* [Problem to work on]
Below are records; copy every line among them that contains the word "achieved".

* [Data to examine]
***

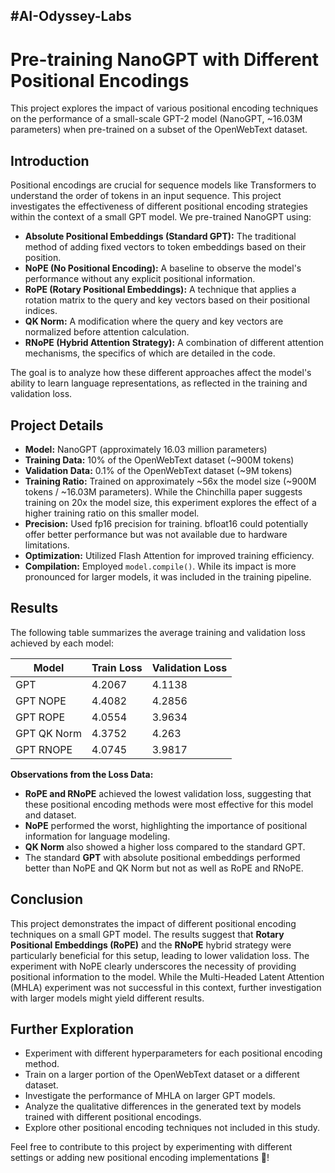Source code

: #**AI-Odyssey-Labs**
---
# Pre-training NanoGPT with Different Positional Encodings

This project explores the impact of various positional encoding techniques on the performance of a small-scale GPT-2 model (NanoGPT, ~16.03M parameters) when pre-trained on a subset of the OpenWebText dataset.

## Introduction

Positional encodings are crucial for sequence models like Transformers to understand the order of tokens in an input sequence. This project investigates the effectiveness of different positional encoding strategies within the context of a small GPT model. We pre-trained NanoGPT using:

* **Absolute Positional Embeddings (Standard GPT):** The traditional method of adding fixed vectors to token embeddings based on their position.
* **NoPE (No Positional Encoding):** A baseline to observe the model's performance without any explicit positional information.
* **RoPE (Rotary Positional Embeddings):** A technique that applies a rotation matrix to the query and key vectors based on their positional indices.
* **QK Norm:** A modification where the query and key vectors are normalized before attention calculation.
* **RNoPE (Hybrid Attention Strategy):** A combination of different attention mechanisms, the specifics of which are detailed in the code.

The goal is to analyze how these different approaches affect the model's ability to learn language representations, as reflected in the training and validation loss.

## Project Details

* **Model:** NanoGPT (approximately 16.03 million parameters)
* **Training Data:** 10% of the OpenWebText dataset (~900M tokens)
* **Validation Data:** 0.1% of the OpenWebText dataset (~9M tokens)
* **Training Ratio:** Trained on approximately ~56x the model size (~900M tokens / ~16.03M parameters). While the Chinchilla paper suggests training on 20x the model size, this experiment explores the effect of a higher training ratio on this smaller model.
* **Precision:** Used fp16 precision for training. bfloat16 could potentially offer better performance but was not available due to hardware limitations.
* **Optimization:** Utilized Flash Attention for improved training efficiency.
* **Compilation:** Employed `model.compile()`. While its impact is more pronounced for larger models, it was included in the training pipeline.

## Results

The following table summarizes the average training and validation loss achieved by each model:

| Model        | Train Loss | Validation Loss |
|--------------|------------|-----------------|
| GPT          | 4.2067     | 4.1138          |
| GPT NOPE     | 4.4082     | 4.2856          |
| GPT ROPE     | 4.0554     | 3.9634          |
| GPT QK Norm  | 4.3752     | 4.263           |
| GPT RNOPE    | 4.0745     | 3.9817          |

**Observations from the Loss Data:**

* **RoPE and RNoPE** achieved the lowest validation loss, suggesting that these positional encoding methods were most effective for this model and dataset.
* **NoPE** performed the worst, highlighting the importance of positional information for language modeling.
* **QK Norm** also showed a higher loss compared to the standard GPT.
* The standard **GPT** with absolute positional embeddings performed better than NoPE and QK Norm but not as well as RoPE and RNoPE.

## Conclusion

This project demonstrates the impact of different positional encoding techniques on a small GPT model. The results suggest that **Rotary Positional Embeddings (RoPE)** and the **RNoPE** hybrid strategy were particularly beneficial for this setup, leading to lower validation loss. The experiment with NoPE clearly underscores the necessity of providing positional information to the model. While the Multi-Headed Latent Attention (MHLA) experiment was not successful in this context, further investigation with larger models might yield different results.

## Further Exploration

* Experiment with different hyperparameters for each positional encoding method.
* Train on a larger portion of the OpenWebText dataset or a different dataset.
* Investigate the performance of MHLA on larger GPT models.
* Analyze the qualitative differences in the generated text by models trained with different positional encodings.
* Explore other positional encoding techniques not included in this study.


Feel free to contribute to this project by experimenting with different settings or adding new positional encoding implementations 🚀!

***

* [Answer]
The following table summarizes the average training and validation loss achieved by each model:
* **RoPE and RNoPE** achieved the lowest validation loss, suggesting that these positional encoding methods were most effective for this model and dataset.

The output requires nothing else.